Hardly, because, after all, you choose them and you are given an option to switch them off. Or maybe not.
A latest example is a Google ad inviting people to meet “beautiful Russian woman.”
It starts as a “rolling ad” that follows you up and down as you scroll on a website. The rolling ads are everywhere. The revenue they generate is calculated by the number of clicks they get and the money is shared between Google and the websites.
Clicked, one moves to the page where he or she is asked to sign in. The background is myriad pictures of young women, in the style of an old high school yearbook.
The next time you log in, that “meet…” ad multiplies. In one case, there are two ― plus the existing one. One is embedded in the block of banner ads and another is at the bottom, on its side, promoting a chat room operated by the same dating company.
A click on these ads shows a different photo and this time reveals scantily clad women inviting one to continue the process to join this dating service.
At stake are some issues.
First, these rolling ads serve as bait to lure people to use the service. Anybody can check in ― including children. The entry-level identification check on the site is easy to dupe, requiring only name and date of birth. Web-savvy kids would navigate it hands down.
Google's treasured line of defense logic in a case like this is: it's an algorithm that provides personalized ads to meet the needs and tastes of a given individual. The decision is yours and Google is just a matchmaker and facilitator of the deals.
That appears detached for the world's biggest search engine that is used around the world, irrespective of age, gender, culture and other barriers.

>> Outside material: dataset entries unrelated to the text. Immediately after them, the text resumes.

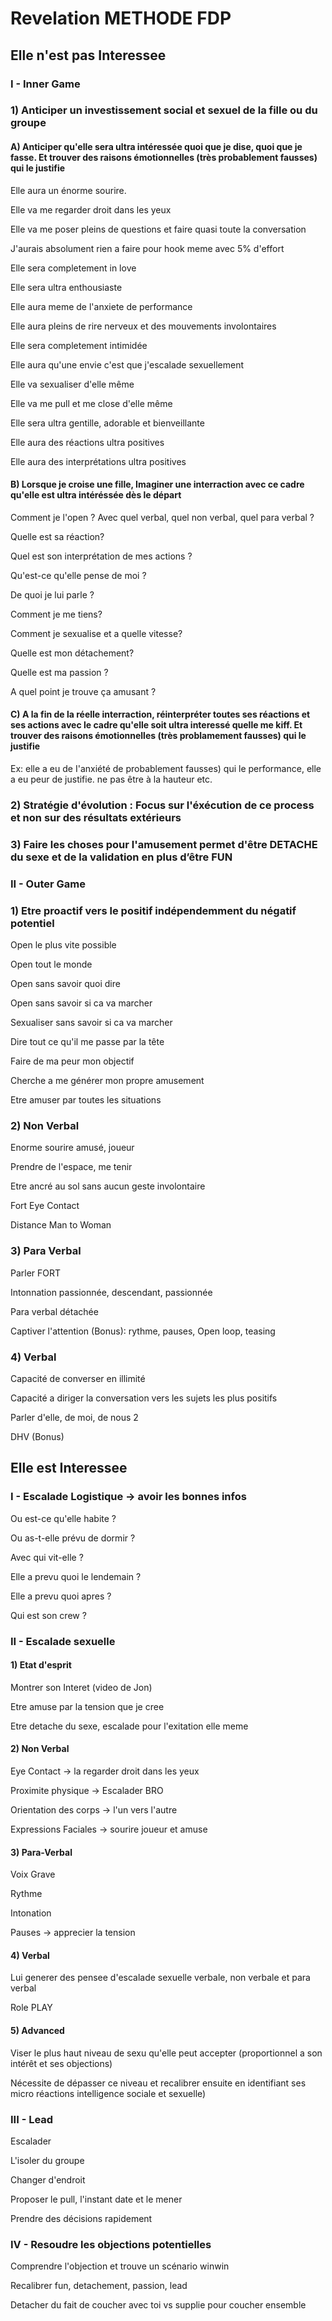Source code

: # Revelation METHODE FDP


## Elle n'est pas Interessee

### I - Inner Game

### 1) Anticiper un investissement social et sexuel de la fille ou du groupe

#### A) Anticiper qu'elle sera ultra intéressée quoi que je dise, quoi que je fasse. Et trouver des raisons émotionnelles (très probablement fausses) qui le justifie

Elle aura un énorme sourire.

Elle va me regarder droit dans les yeux

Elle va me poser pleins de
questions et faire quasi toute la conversation

J'aurais absolument rien a faire pour hook
meme avec 5% d'effort

Elle sera completement in love

Elle sera ultra enthousiaste

Elle aura meme de l'anxiete de performance


Elle aura pleins de rire nerveux
et des mouvements involontaires

Elle sera completement intimidée

Elle aura qu'une envie c'est que j'escalade sexuellement

Elle va sexualiser d'elle même

Elle va me pull et me close d'elle même

Elle sera ultra gentille, adorable
et bienveillante

Elle aura des réactions ultra positives

Elle aura des interprétations ultra positives

#### B) Lorsque je croise une fille, Imaginer une interraction avec ce cadre qu'elle est ultra intéréssée dès le départ

Comment je l'open ? Avec quel
verbal, quel non verbal, quel para verbal ?

Quelle est sa réaction?

Quel est son interprétation de mes actions ?

Qu'est-ce qu'elle pense de moi ?

De quoi je lui parle ?

Comment je me tiens?

Comment je sexualise et a quelle vitesse?

Quelle est mon détachement?

Quelle est ma passion ?

A quel point je trouve ça amusant ?


#### C) A la fin de la réelle interraction, réinterpréter toutes ses réactions et ses actions avec le cadre qu'elle soit ultra interessé quelle me kiff. Et trouver des raisons émotionnelles (très problamement fausses) qui le justifie

Ex: elle a eu de I'anxiété de
probablement fausses) qui le performance, elle a eu peur de
justifie. ne pas être à la hauteur etc.

### 2) Stratégie d'évolution : Focus sur l'éxécution de ce process et non sur des résultats extérieurs

### 3) Faire les choses pour l'amusement permet d'être DETACHE du sexe et de la validation en plus d’être FUN


### II - Outer Game

### 1) Etre proactif vers le positif indépendemment du négatif potentiel

Open le plus vite possible

Open tout le monde

Open sans savoir quoi dire

Open sans savoir si ca va
marcher

Sexualiser sans savoir si ca va
marcher

Dire tout ce qu'il me passe par
la tête

Faire de ma peur mon objectif

Cherche a me générer mon propre amusement 

Etre amuser par toutes les situations


### 2) Non Verbal

Enorme sourire amusé, joueur

Prendre de l'espace, me tenir

Etre ancré au sol sans aucun geste involontaire

Fort Eye Contact

Distance Man to Woman

### 3) Para Verbal


Parler FORT

Intonnation passionnée, descendant, passionnée

Para verbal détachée

Captiver l'attention (Bonus):
rythme, pauses, Open loop,
teasing


### 4) Verbal

Capacité de converser en illimité

Capacité a diriger la
conversation vers les sujets les
plus positifs

Parler d'elle, de moi, de nous 2

DHV (Bonus)


## Elle est Interessee

### I - Escalade Logistique -> avoir les bonnes infos

Ou est-ce qu'elle habite ?

Ou as-t-elle prévu de dormir ?

Avec qui vit-elle ?

Elle a prevu quoi le lendemain ?

Elle a prevu quoi apres ?

Qui est son crew ?

### II - Escalade sexuelle

#### 1) Etat d'esprit

Montrer son Interet (video de Jon)

Etre amuse par la tension que je cree

Etre detache du sexe, escalade pour l'exitation elle meme


#### 2) Non Verbal

Eye Contact -> la regarder droit dans les yeux

Proximite physique -> Escalader BRO

Orientation des corps -> l'un vers l'autre

Expressions Faciales -> sourire joueur et amuse



#### 3) Para-Verbal

Voix Grave

Rythme

Intonation

Pauses -> apprecier la tension

#### 4) Verbal

Lui generer des pensee d'escalade sexuelle verbale, non verbale
et para verbal

Role PLAY

#### 5) Advanced

Viser le plus haut niveau de sexu qu'elle peut accepter
(proportionnel a son intérêt et ses objections)

Nécessite de dépasser ce
niveau et recalibrer ensuite en
identifiant ses micro réactions
intelligence sociale et sexuelle)


#### 



### III - Lead

Escalader

L'isoler du groupe

Changer d'endroit

Proposer le pull, l'instant date et
le mener

Prendre des décisions
rapidement

### IV - Resoudre les objections potentielles

Comprendre l'objection et trouve un scénario winwin

Recalibrer fun, detachement, passion, lead

Detacher du fait de coucher avec toi vs supplie pour coucher ensemble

Does it mean in the eyes of Google that children are just another segment of its clientele and are left to their own devices?
Second, what about the underlying negative messages regarding race and gender? Why Russian women and how are they different from women of other nationalities?
Does this ad mean Google is willing to dodge new norms of the #MeToo age?
Google stands by a customer protection policy that reminds one of that borrowed from the smokestack industry. A click at the top of the rolling ad explains how one reports “inappropriate” ads and switches off unwanted ads. Indeed, a click on the “x” replaces the ad with others.
But a real giveaway about Google's ad policy can be found at the upper part of the same customer page, explaining that the ads are pushed to you based on your history of visited sites on Google and Google's analyses of your preferences.
This sounds like a Google disclaimer, telling you: “Customers, don't blame us, you have got what you deserve.” Do we hear it right?